12/4/05

Africa's pleas for aid are ignored

To get a sense of Africa's unrelenting hunger, look no further than the fever-bright eyes of 17 severely malnourished infants languishing in a West African hospital.

Worse-than-normal food crises raging all but unaddressed in parts of Mali and elsewhere in Africa this year have focused new attention on the politics and geography of hunger across the world's poorest continent, as well as on how rich nations respond.

"Hot spots come and go due to crisis and drought, but the vast majority of (Africans) are just too poor to feed themselves when there's a slight disruption of their environment," said Peter Smerdon, a spokesman for the U.N. World Food Program.

"As you can see from Niger, you have a long period with nothing, then the camera crews arrive and it becomes a political issue. Then aid arrives," Smerdon said. Still, across Africa, "the vast majority of people are forgotten," he said.

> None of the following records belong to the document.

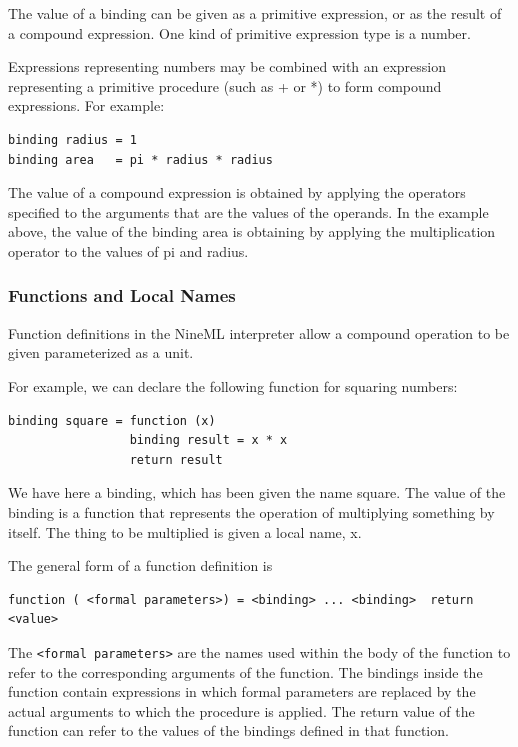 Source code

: \documentclass[a4paper]{article}
\begin{document}
The value of a binding can be given as a primitive expression, or as
the result of a compound expression. One kind of primitive expression
type is a number.

Expressions representing numbers may be combined with an expression
representing a primitive procedure (such as + or *) to form compound
expressions. For example:

\begin{lstlisting}[style=display]
binding radius = 1
binding area   = pi * radius * radius
\end{lstlisting}

The value of a compound expression is obtained by applying the
operators specified to the arguments that are the values of the
operands. In the example above, the value of the binding area is
obtaining by applying the multiplication operator to the values of pi
and radius.

\subsubsection{Functions and Local Names}

Function definitions in the NineML interpreter allow a compound operation to be given
parameterized as a unit.

For example, we can declare the following function for squaring
numbers:

\begin{lstlisting}[style=display]
binding square = function (x)
                 binding result = x * x
                 return result
\end{lstlisting}

We have here a binding, which has been given the name square. The
value of the binding is a function that represents the operation of
multiplying something by itself. The thing to be multiplied is given a
local name, x.

The general form of a function definition is

\begin{lstlisting}[style=display]
function ( <formal parameters>) = <binding> ... <binding>  return <value>
\end{lstlisting}
 
The \verb^<formal parameters>^ are the names used within the body of the
function to refer to the corresponding arguments of the function. The
bindings inside the function contain expressions in which formal
parameters are replaced by the actual arguments to which the procedure
is applied. The return value of the function can refer to the values
of the bindings defined in that function.
\end{document}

One in three of Africa's 900 million people lack enough food each day, the United Nations said. African hunger is "a chronic problem, particularly in chronically impoverished places. It takes only something small to push people into the position where they need food aid," Smerdon said.

Eight of the 17 emaciated babies at the local hospital arrived from the city center where markets are full of food -- but many nearby residents are too poor to buy it.